What do “the rooms” mean? This is a phrase commonly used to describe 12 step meetings.
People can find and keep their recovery “in the rooms”.
I would like to share my experience as a family member going in to the rooms:
It could be because I am a family member observing. Maybe, its because I can hear myself in the stories of so many others.
I do not struggle with substance use disorder. But, I do have regrets about my behavior to the ones I love.
Luckily, my neural pathways did not change. I drank alcohol many times in my younger years, yet I was one of the lucky ones, who didn’t develop a dependency.
Still, I have shame, associated with some of the choices I have made.
When you sit in a room with a dozen people, who are sharing the darkest times of their lives, something miraculous happens.
You begin to understand, the shame of others. You learn, that no matter how much love they had for others, they could not stop themselves from using the substance.
As you hear the words coming from strangers, who are willing to bare their souls, you begin to see yourself in a new light.
As an observer, I never leave a meeting with a dry eye.
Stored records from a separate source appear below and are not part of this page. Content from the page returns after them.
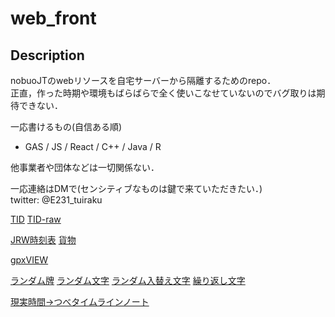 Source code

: # web_front

## Description

nobuoJTのwebリソースを自宅サーバーから隔離するためのrepo．  
正直，作った時期や環境もばらばらで全く使いこなせていないのでバグ取りは期待できない．  

一応書けるもの(自信ある順)  
  -  GAS / JS / React / C++ / Java / R   

他事業者や団体などは一切関係ない．  

一応連絡はDMで(センシティブなものは鍵で来ていただきたい．)  
twitter: @E231_tuiraku  

[TID](https://nobuojt.github.io/web_front/TID/index.html)
[TID-raw](https://nobuojt.github.io/web_front/getMetroTIDraw.html)

[JRW時刻表](https://nobuojt.github.io/web_front/timetableRef_JRwest.html)
[貨物](https://nobuojt.github.io/web_front/jrf_timetable2024.htm)

[gpxVIEW](https://nobuojt.github.io/web_front/gpx_readwrite/index.html)

[ランダム牌](https://nobuojt.github.io/web_front/string系/random_maj.html)
[ランダム文字](https://nobuojt.github.io/web_front/string系/random_str.html?str=ｾｲｱｯ!)
[ランダム入替え文字](https://nobuojt.github.io/web_front/string系/random_str_line.html?str=ｾｲｱｯ!)
[繰り返し文字](https://nobuojt.github.io/web_front/string系/str_repeat.html?str=ｾｲｱｯ!)

[現実時間→つべタイムラインノート](https://nobuojt.github.io/web_front/gpx_readwrite/index.html)
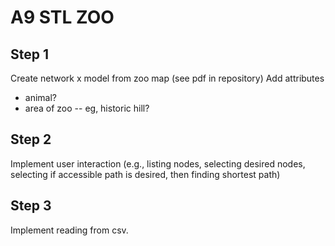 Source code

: # A9 STL ZOO

## Step 1
Create network x model from zoo map (see pdf in repository)
Add attributes
- animal?
- area of zoo -- eg, historic hill?

## Step 2
Implement user interaction (e.g., listing nodes, selecting desired nodes, selecting if accessible path is desired, then finding shortest path)

## Step 3
Implement reading from csv.
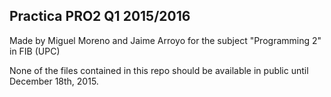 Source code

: Practica PRO2 Q1 2015/2016
--------------------------
Made by Miguel Moreno and Jaime Arroyo for the subject "Programming 2" in FIB (UPC)

None of the files contained in this repo should be available in public until December 18th, 2015.
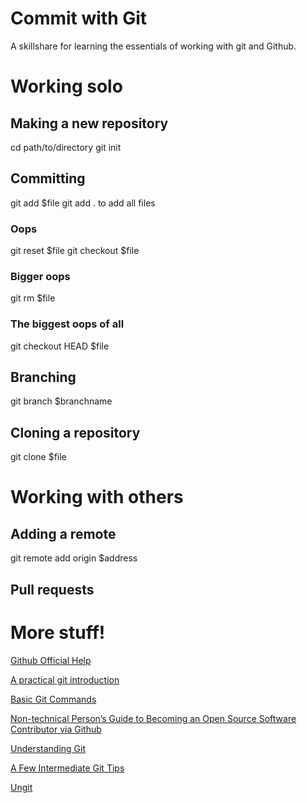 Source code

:# Commit with Git

A skillshare for learning the essentials of working with git and Github.

# Working solo

## Making a new repository

cd path/to/directory
git init

## Committing

git add $file
git add . to add all files

### Oops

git reset $file
git checkout $file

### Bigger oops

git rm $file

### The biggest oops of all

git checkout HEAD $file

## Branching

git branch $branchname

## Cloning a repository

git clone $file

# Working with others

## Adding a remote

git remote add origin $address

## Pull requests

# More stuff!

[Github Official Help](https://help.github.com/)
 
[A practical git introduction](http://mrchlblng.me/2014/09/practical-git-introduction/)

[Basic Git Commands](https://github.com/quinnliu/gitCommands)
 
[Non-technical Person’s Guide to Becoming an Open Source Software Contributor via Github](http://ablwr.github.io/blog/2014/11/03/non-technical-persons-guide-to-becoming-an-open-source-software-contributor-via-github/)
 
[Understanding Git](http://web.mit.edu/nelhage/Public/git-slides-2009.pdf)
 
[A Few Intermediate Git Tips](http://www.harihareswara.net/sumana/2014/10/31/0)
 
[Ungit](https://github.com/FredrikNoren/ungit) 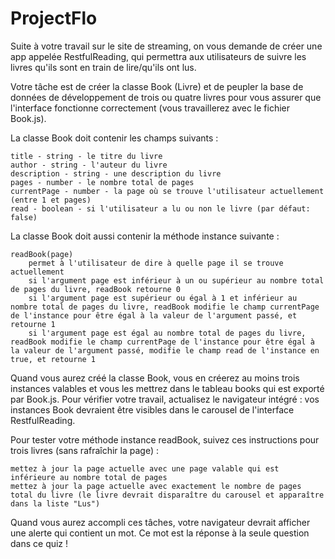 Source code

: # ProjectFlo

Suite à votre travail sur le site de streaming, on vous demande de créer une app appelée RestfulReading, qui permettra aux utilisateurs de suivre les livres qu'ils sont en train de lire/qu'ils ont lus.

Votre tâche est de créer la classe Book (Livre) et de peupler la base de données de développement de trois ou quatre livres pour vous assurer que l'interface fonctionne correctement (vous travaillerez avec le fichier Book.js).

La classe Book doit contenir les champs suivants :

    title - string - le titre du livre
    author - string - l'auteur du livre
    description - string - une description du livre
    pages - number - le nombre total de pages
    currentPage - number - la page où se trouve l'utilisateur actuellement (entre 1 et pages)
    read - boolean - si l'utilisateur a lu ou non le livre (par défaut: false)

La classe Book doit aussi contenir la méthode instance suivante :

    readBook(page)
        permet à l'utilisateur de dire à quelle page il se trouve actuellement
        si l'argument page est inférieur à un ou supérieur au nombre total de pages du livre, readBook retourne 0
        si l'argument page est supérieur ou égal à 1 et inférieur au nombre total de pages du livre, readBook modifie le champ currentPage de l'instance pour être égal à la valeur de l'argument passé, et retourne 1
        si l'argument page est égal au nombre total de pages du livre, readBook modifie le champ currentPage de l'instance pour être égal à la valeur de l'argument passé, modifie le champ read de l'instance en true, et retourne 1

Quand vous aurez créé la classe Book, vous en créerez au moins trois instances valables et vous les mettrez dans le tableau books qui est exporté par Book.js. Pour vérifier votre travail, actualisez le navigateur intégré : vos instances Book devraient être visibles dans le carousel de l'interface RestfulReading.

Pour tester votre méthode instance readBook, suivez ces instructions pour trois livres (sans rafraîchir la page) :

    mettez à jour la page actuelle avec une page valable qui est inférieure au nombre total de pages
    mettez à jour la page actuelle avec exactement le nombre de pages total du livre (le livre devrait disparaître du carousel et apparaître dans la liste "Lus")

Quand vous aurez accompli ces tâches, votre navigateur devrait afficher une alerte qui contient un mot. Ce mot est la réponse à la seule question dans ce quiz !
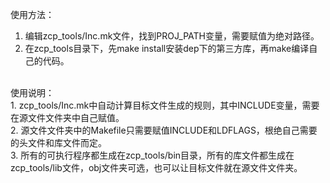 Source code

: 使用方法：<br>
1. 编辑zcp_tools/Inc.mk文件，找到PROJ_PATH变量，需要赋值为绝对路径。<br>
2. 在zcp_tools目录下，先make install安装dep下的第三方库，再make编译自己的代码。<br>
<br>
使用说明：<br>
1. zcp_tools/Inc.mk中自动计算目标文件生成的规则，其中INCLUDE变量，需要在源文件文件夹中自己赋值。<br>
2. 源文件文件夹中的Makefile只需要赋值INCLUDE和LDFLAGS，根绝自己需要的头文件和库文件而定。<br>
3. 所有的可执行程序都生成在zcp_tools/bin目录，所有的库文件都生成在zcp_tools/lib文件，obj文件夹可选，也可以让目标文件就在源文件文件夹。<br>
I am continually amazed, just how much, the human body and mind can endure.
I leave each room in awe, of the transformation that happened, to these beautiful humans. There is hope, in their stories. There is peace, in their words.
I, too, have watch myself transform in to a more peaceful, loving person.
I, too, had to be willing to admit, my way wasn’t working for me.
If you are the family member of a loved one struggling with addiction: I would like to invite you, to find an open meeting, in your area.
Walk in with an open mind. Listen to the things, each person is saying. See if there are areas of your own life, you could apply the principles to.
When it comes to our core, we are really not all that different. We can still be miserable human beings, without using substances.
We can be in denial, about our roles, in the environment we create. We can blame others for our misery, instead of taking accountability, for our own emotions and actions.
Lastly, we can work on ourselves. We can gain new knowledge and learn new skills. We can drastically change our lives and the lives of those around us.
The whole point of life is to grow, all through the years. It is to contribute to our families and society to make them better.
You may not find your experience “in the rooms” the same as I do. But, I guarantee, if you have a recovery practice, your life will improve for the better.
Your loved ones recovery, is their responsibility. Your recovery, is yours.
How will you show up for your own recovery?